* TASK DETAILS
What lines of the data below hold the string "have"? Copy each one.

▽

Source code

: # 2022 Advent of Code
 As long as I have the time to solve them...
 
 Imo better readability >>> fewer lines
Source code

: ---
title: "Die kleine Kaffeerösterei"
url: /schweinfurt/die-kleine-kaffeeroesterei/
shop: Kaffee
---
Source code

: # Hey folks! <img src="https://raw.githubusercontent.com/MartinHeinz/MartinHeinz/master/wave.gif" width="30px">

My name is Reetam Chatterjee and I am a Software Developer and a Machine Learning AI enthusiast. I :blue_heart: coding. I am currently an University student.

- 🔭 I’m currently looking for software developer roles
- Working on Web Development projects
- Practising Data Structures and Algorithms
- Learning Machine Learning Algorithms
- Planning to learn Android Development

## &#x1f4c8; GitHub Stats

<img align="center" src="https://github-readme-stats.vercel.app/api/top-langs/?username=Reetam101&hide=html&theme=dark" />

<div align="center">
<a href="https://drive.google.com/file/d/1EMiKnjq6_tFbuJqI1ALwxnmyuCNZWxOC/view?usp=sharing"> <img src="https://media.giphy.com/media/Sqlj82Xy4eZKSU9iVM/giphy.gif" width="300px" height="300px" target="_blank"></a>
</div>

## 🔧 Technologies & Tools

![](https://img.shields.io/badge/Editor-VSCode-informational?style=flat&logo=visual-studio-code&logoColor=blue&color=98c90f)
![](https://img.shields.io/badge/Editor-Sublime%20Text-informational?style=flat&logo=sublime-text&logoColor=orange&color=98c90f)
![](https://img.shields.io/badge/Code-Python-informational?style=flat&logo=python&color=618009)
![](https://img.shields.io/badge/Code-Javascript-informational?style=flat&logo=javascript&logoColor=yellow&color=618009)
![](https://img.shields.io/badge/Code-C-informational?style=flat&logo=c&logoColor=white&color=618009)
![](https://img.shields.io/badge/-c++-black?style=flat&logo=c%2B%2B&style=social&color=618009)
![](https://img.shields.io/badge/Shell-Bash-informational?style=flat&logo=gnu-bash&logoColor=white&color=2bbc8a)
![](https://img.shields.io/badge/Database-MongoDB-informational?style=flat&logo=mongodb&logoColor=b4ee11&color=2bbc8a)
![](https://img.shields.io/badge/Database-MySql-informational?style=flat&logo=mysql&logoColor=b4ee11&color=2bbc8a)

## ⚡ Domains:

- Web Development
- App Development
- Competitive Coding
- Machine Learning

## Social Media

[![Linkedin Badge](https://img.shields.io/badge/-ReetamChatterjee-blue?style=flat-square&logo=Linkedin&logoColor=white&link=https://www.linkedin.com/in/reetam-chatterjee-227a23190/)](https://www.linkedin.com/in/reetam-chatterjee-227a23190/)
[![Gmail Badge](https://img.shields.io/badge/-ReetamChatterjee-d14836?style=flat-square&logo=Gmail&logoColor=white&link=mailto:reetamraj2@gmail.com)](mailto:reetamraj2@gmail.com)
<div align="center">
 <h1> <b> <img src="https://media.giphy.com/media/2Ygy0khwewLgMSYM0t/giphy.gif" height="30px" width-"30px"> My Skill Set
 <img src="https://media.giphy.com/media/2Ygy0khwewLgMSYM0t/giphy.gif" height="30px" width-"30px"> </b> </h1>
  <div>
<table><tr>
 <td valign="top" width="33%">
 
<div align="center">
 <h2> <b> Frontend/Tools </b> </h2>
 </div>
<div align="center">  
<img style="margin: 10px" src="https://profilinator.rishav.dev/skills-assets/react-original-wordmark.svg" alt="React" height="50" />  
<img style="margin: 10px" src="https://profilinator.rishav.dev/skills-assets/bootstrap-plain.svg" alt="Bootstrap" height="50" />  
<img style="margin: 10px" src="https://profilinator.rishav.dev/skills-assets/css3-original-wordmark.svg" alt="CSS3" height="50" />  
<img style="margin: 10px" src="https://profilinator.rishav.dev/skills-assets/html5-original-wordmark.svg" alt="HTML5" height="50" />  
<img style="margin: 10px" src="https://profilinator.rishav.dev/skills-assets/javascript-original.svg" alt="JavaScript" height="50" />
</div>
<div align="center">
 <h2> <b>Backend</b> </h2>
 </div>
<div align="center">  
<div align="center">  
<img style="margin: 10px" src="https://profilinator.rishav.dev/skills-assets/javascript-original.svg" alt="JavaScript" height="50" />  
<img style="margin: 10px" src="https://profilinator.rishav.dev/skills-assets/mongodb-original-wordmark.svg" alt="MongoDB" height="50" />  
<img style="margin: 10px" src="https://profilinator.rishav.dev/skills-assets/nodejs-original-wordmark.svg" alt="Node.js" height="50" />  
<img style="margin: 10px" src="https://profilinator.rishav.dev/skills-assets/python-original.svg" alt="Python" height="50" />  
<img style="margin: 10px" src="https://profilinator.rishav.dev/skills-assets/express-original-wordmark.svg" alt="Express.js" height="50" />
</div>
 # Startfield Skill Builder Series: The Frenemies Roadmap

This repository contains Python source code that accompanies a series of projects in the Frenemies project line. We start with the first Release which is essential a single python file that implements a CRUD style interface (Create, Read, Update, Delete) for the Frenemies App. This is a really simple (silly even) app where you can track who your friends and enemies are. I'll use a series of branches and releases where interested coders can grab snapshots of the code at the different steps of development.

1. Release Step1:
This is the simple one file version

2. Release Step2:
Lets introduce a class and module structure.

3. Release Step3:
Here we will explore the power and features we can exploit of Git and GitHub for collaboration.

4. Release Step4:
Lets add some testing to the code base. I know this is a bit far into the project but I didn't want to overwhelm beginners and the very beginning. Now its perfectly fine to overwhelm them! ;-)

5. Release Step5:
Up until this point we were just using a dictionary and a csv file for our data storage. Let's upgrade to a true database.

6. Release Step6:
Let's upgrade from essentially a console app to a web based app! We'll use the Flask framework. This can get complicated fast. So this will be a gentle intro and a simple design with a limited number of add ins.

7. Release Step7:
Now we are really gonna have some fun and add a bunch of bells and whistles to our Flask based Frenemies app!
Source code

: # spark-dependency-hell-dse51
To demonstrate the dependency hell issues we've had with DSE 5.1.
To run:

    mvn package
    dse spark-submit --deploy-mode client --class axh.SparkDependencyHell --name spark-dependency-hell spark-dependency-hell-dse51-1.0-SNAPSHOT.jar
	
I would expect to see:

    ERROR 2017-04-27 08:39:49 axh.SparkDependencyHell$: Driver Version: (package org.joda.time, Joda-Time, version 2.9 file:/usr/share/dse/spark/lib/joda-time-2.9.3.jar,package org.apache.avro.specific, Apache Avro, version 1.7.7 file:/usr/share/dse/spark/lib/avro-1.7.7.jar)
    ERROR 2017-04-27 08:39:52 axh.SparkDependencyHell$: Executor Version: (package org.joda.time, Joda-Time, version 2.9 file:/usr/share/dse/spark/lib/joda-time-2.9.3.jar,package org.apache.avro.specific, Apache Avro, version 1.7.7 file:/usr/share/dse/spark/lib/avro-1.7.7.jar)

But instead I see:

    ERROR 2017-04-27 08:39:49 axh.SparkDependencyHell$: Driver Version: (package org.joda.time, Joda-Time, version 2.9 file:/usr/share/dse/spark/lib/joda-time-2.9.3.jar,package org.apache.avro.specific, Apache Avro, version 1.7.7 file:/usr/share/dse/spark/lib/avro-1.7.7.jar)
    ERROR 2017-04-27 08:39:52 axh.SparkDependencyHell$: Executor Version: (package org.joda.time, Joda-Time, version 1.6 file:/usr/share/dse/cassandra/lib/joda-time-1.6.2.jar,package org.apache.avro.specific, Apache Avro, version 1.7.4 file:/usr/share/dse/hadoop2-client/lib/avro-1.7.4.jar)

△

* ANSWER TO THE EXERCISE
 As long as I have the time to solve them...
Now we are really gonna have some fun and add a bunch of bells and whistles to our Flask based Frenemies app!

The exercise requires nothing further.